(Document images with source code)
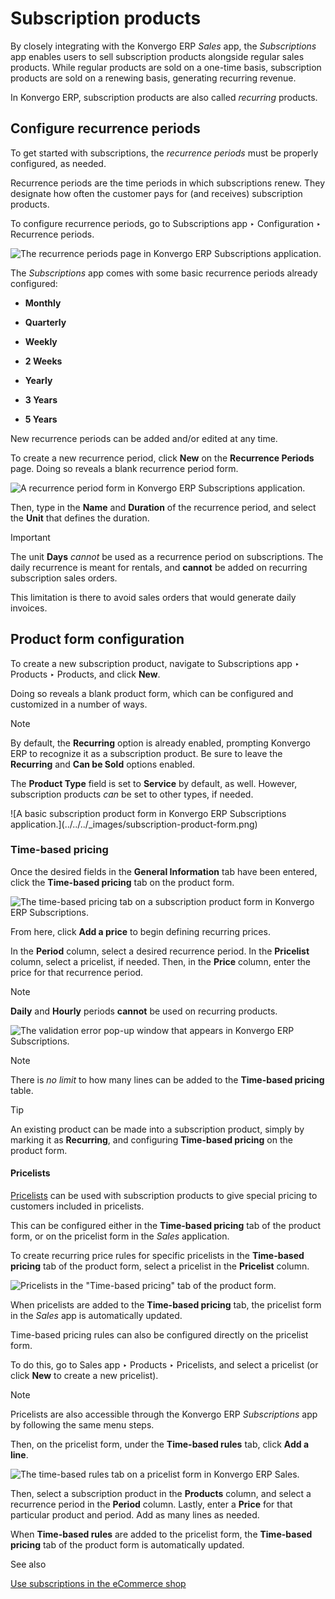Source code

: # Subscription products

By closely integrating with the Konvergo ERP _Sales_ app, the _Subscriptions_ app
enables users to sell subscription products alongside regular sales products.
While regular products are sold on a one-time basis, subscription products are
sold on a renewing basis, generating recurring revenue.

In Konvergo ERP, subscription products are also called _recurring_ products.

## Configure recurrence periods

To get started with subscriptions, the _recurrence periods_ must be properly
configured, as needed.

Recurrence periods are the time periods in which subscriptions renew. They
designate how often the customer pays for (and receives) subscription
products.

To configure recurrence periods, go to Subscriptions app ‣ Configuration ‣
Recurrence periods.

![The recurrence periods page in Konvergo ERP Subscriptions
application.](../../../_images/recurrence-periods-page.png)

The _Subscriptions_ app comes with some basic recurrence periods already
configured:

  * **Monthly**

  * **Quarterly**

  * **Weekly**

  * **2 Weeks**

  * **Yearly**

  * **3 Years**

  * **5 Years**

New recurrence periods can be added and/or edited at any time.

To create a new recurrence period, click **New** on the **Recurrence Periods**
page. Doing so reveals a blank recurrence period form.

![A recurrence period form in Konvergo ERP Subscriptions
application.](../../../_images/recurrence-period-form.png)

Then, type in the **Name** and **Duration** of the recurrence period, and
select the **Unit** that defines the duration.

<div class="alert alert-warning">
<p class="alert-title">
Important</p><p>The unit <b>Days</b> <em>cannot</em> be used as a recurrence period on subscriptions. The daily
recurrence is meant for rentals, and <b>cannot</b> be added on recurring subscription sales orders.</p>
<p>This limitation is there to avoid sales orders that would generate daily invoices.</p>
</div>

## Product form configuration

To create a new subscription product, navigate to Subscriptions app ‣ Products
‣ Products, and click **New**.

Doing so reveals a blank product form, which can be configured and customized
in a number of ways.

<div class="alert alert-primary">
<p class="alert-title">
Note</p><p>By default, the <b>Recurring</b> option is already enabled, prompting Konvergo ERP to recognize it
as a subscription product. Be sure to leave the <b>Recurring</b> and <b>Can be Sold</b>
options enabled.</p>
<p>The <b>Product Type</b> field is set to <b>Service</b> by default, as well. However,
subscription products <em>can</em> be set to other types, if needed.</p>
</div> ![A basic subscription product form in Konvergo ERP Subscriptions
application.](../../../_images/subscription-product-form.png)

### Time-based pricing

Once the desired fields in the **General Information** tab have been entered,
click the **Time-based pricing** tab on the product form.

![The time-based pricing tab on a subscription product form in Konvergo ERP
Subscriptions.](../../../_images/time-based-pricing-tab.png)

From here, click **Add a price** to begin defining recurring prices.

In the **Period** column, select a desired recurrence period. In the
**Pricelist** column, select a pricelist, if needed. Then, in the **Price**
column, enter the price for that recurrence period.

<div class="alert alert-primary">
<p class="alert-title">
Note</p><p><b>Daily</b> and <b>Hourly</b> periods <b>cannot</b> be used on recurring products.</p>
<img alt="The validation error pop-up window that appears in Konvergo ERP Subscriptions." class="align-center" src="../../../_images/validation-error-popup.png"/>
</div> <div class="alert alert-primary">
<p class="alert-title">
Note</p><p>There is <em>no limit</em> to how many lines can be added to the <b>Time-based pricing</b> table.</p>
</div> <div class="alert alert-info">
<p class="alert-title">
Tip</p><p>An existing product can be made into a subscription product, simply by marking it as
<b>Recurring</b>, and configuring <b>Time-based pricing</b> on the product form.</p>
</div>

#### Pricelists

[Pricelists](../sales/products_prices/prices/pricing) can be used with
subscription products to give special pricing to customers included in
pricelists.

This can be configured either in the **Time-based pricing** tab of the product
form, or on the pricelist form in the _Sales_ application.

To create recurring price rules for specific pricelists in the **Time-based
pricing** tab of the product form, select a pricelist in the **Pricelist**
column.

![Pricelists in the "Time-based pricing" tab of the product
form.](../../../_images/pricelist-time-based-pricing.png)

When pricelists are added to the **Time-based pricing** tab, the pricelist
form in the _Sales_ app is automatically updated.

Time-based pricing rules can also be configured directly on the pricelist
form.

To do this, go to Sales app ‣ Products ‣ Pricelists, and select a pricelist
(or click **New** to create a new pricelist).

<div class="alert alert-primary">
<p class="alert-title">
Note</p><p>Pricelists are also accessible through the Konvergo ERP <em>Subscriptions</em> app by following the same menu
steps.</p>
</div>

Then, on the pricelist form, under the **Time-based rules** tab, click **Add a
line**.

![The time-based rules tab on a pricelist form in Konvergo ERP
Sales.](../../../_images/pricelist-form-time-based-rules-tab.png)

Then, select a subscription product in the **Products** column, and select a
recurrence period in the **Period** column. Lastly, enter a **Price** for that
particular product and period. Add as many lines as needed.

When **Time-based rules** are added to the pricelist form, the **Time-based
pricing** tab of the product form is automatically updated.

<div class="alert alert-secondary">
<p class="alert-title">
See also</p><p><a href="ecommerce">Use subscriptions in the eCommerce shop</a></p>
</div>

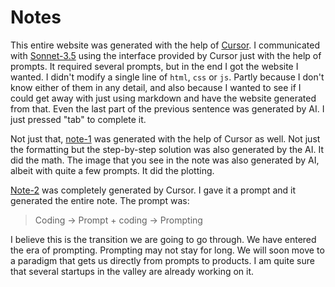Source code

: # Notes

This entire website was generated with the help of [Cursor](https://cursor.com/). I communicated with [Sonnet-3.5](https://www.anthropic.com/news/claude-3-5-sonnet) using the interface provided by Cursor just with the help of prompts. It required several prompts, but in the end I got the website I wanted. I didn't modify a single line of `html`, `css` or `js`. Partly because I don't know either of them in any detail, and also because I wanted to see if I could get away with just using markdown and have the website generated from that. Even the last part of the previous sentence was generated by AI. I just pressed "tab" to complete it.

Not just that, [note-1](note-1.html) was generated with the help of Cursor as well. Not just the formatting but the step-by-step solution was also generated by the AI. It did the math. The image that you see in the note was also generated by AI, albeit with quite a few prompts. It did the plotting.

[Note-2](note-2.html) was completely generated by Cursor. I gave it a prompt and it generated the entire note. The prompt was:

> Coding -> Prompt + coding -> Prompting

I believe this is the transition we are going to go through. We have entered the era of prompting. Prompting may not stay for long. We will soon move to a paradigm that gets us directly from prompts to products. I am quite sure that several startups in the valley are already working on it.

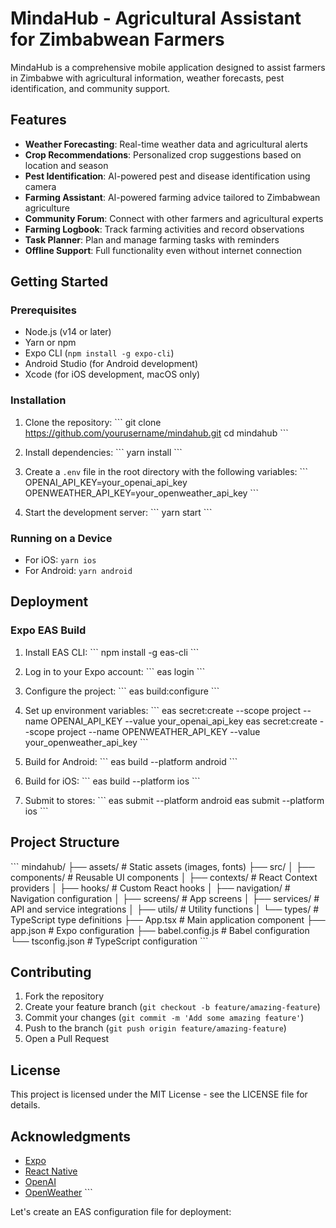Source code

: # MindaHub - Agricultural Assistant for Zimbabwean Farmers

MindaHub is a comprehensive mobile application designed to assist farmers in Zimbabwe with agricultural information, weather forecasts, pest identification, and community support.

## Features

- **Weather Forecasting**: Real-time weather data and agricultural alerts
- **Crop Recommendations**: Personalized crop suggestions based on location and season
- **Pest Identification**: AI-powered pest and disease identification using camera
- **Farming Assistant**: AI-powered farming advice tailored to Zimbabwean agriculture
- **Community Forum**: Connect with other farmers and agricultural experts
- **Farming Logbook**: Track farming activities and record observations
- **Task Planner**: Plan and manage farming tasks with reminders
- **Offline Support**: Full functionality even without internet connection

## Getting Started

### Prerequisites

- Node.js (v14 or later)
- Yarn or npm
- Expo CLI (`npm install -g expo-cli`)
- Android Studio (for Android development)
- Xcode (for iOS development, macOS only)

### Installation

1. Clone the repository:
   \`\`\`
   git clone https://github.com/yourusername/mindahub.git
   cd mindahub
   \`\`\`

2. Install dependencies:
   \`\`\`
   yarn install
   \`\`\`

3. Create a `.env` file in the root directory with the following variables:
   \`\`\`
   OPENAI_API_KEY=your_openai_api_key
   OPENWEATHER_API_KEY=your_openweather_api_key
   \`\`\`

4. Start the development server:
   \`\`\`
   yarn start
   \`\`\`

### Running on a Device

- For iOS: `yarn ios`
- For Android: `yarn android`

## Deployment

### Expo EAS Build

1. Install EAS CLI:
   \`\`\`
   npm install -g eas-cli
   \`\`\`

2. Log in to your Expo account:
   \`\`\`
   eas login
   \`\`\`

3. Configure the project:
   \`\`\`
   eas build:configure
   \`\`\`

4. Set up environment variables:
   \`\`\`
   eas secret:create --scope project --name OPENAI_API_KEY --value your_openai_api_key
   eas secret:create --scope project --name OPENWEATHER_API_KEY --value your_openweather_api_key
   \`\`\`

5. Build for Android:
   \`\`\`
   eas build --platform android
   \`\`\`

6. Build for iOS:
   \`\`\`
   eas build --platform ios
   \`\`\`

7. Submit to stores:
   \`\`\`
   eas submit --platform android
   eas submit --platform ios
   \`\`\`

## Project Structure

\`\`\`
mindahub/
├── assets/              # Static assets (images, fonts)
├── src/
│   ├── components/      # Reusable UI components
│   ├── contexts/        # React Context providers
│   ├── hooks/           # Custom React hooks
│   ├── navigation/      # Navigation configuration
│   ├── screens/         # App screens
│   ├── services/        # API and service integrations
│   ├── utils/           # Utility functions
│   └── types/           # TypeScript type definitions
├── App.tsx              # Main application component
├── app.json             # Expo configuration
├── babel.config.js      # Babel configuration
└── tsconfig.json        # TypeScript configuration
\`\`\`

## Contributing

1. Fork the repository
2. Create your feature branch (`git checkout -b feature/amazing-feature`)
3. Commit your changes (`git commit -m 'Add some amazing feature'`)
4. Push to the branch (`git push origin feature/amazing-feature`)
5. Open a Pull Request

## License

This project is licensed under the MIT License - see the LICENSE file for details.

## Acknowledgments

- [Expo](https://expo.dev/)
- [React Native](https://reactnative.dev/)
- [OpenAI](https://openai.com/)
- [OpenWeather](https://openweathermap.org/)
\`\`\`

Let's create an EAS configuration file for deployment:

**Work to be completed:** From the entries above, copy every line containing the word "development".

**Your response:**
- Android Studio (for Android development)
- Xcode (for iOS development, macOS only)
4. Start the development server:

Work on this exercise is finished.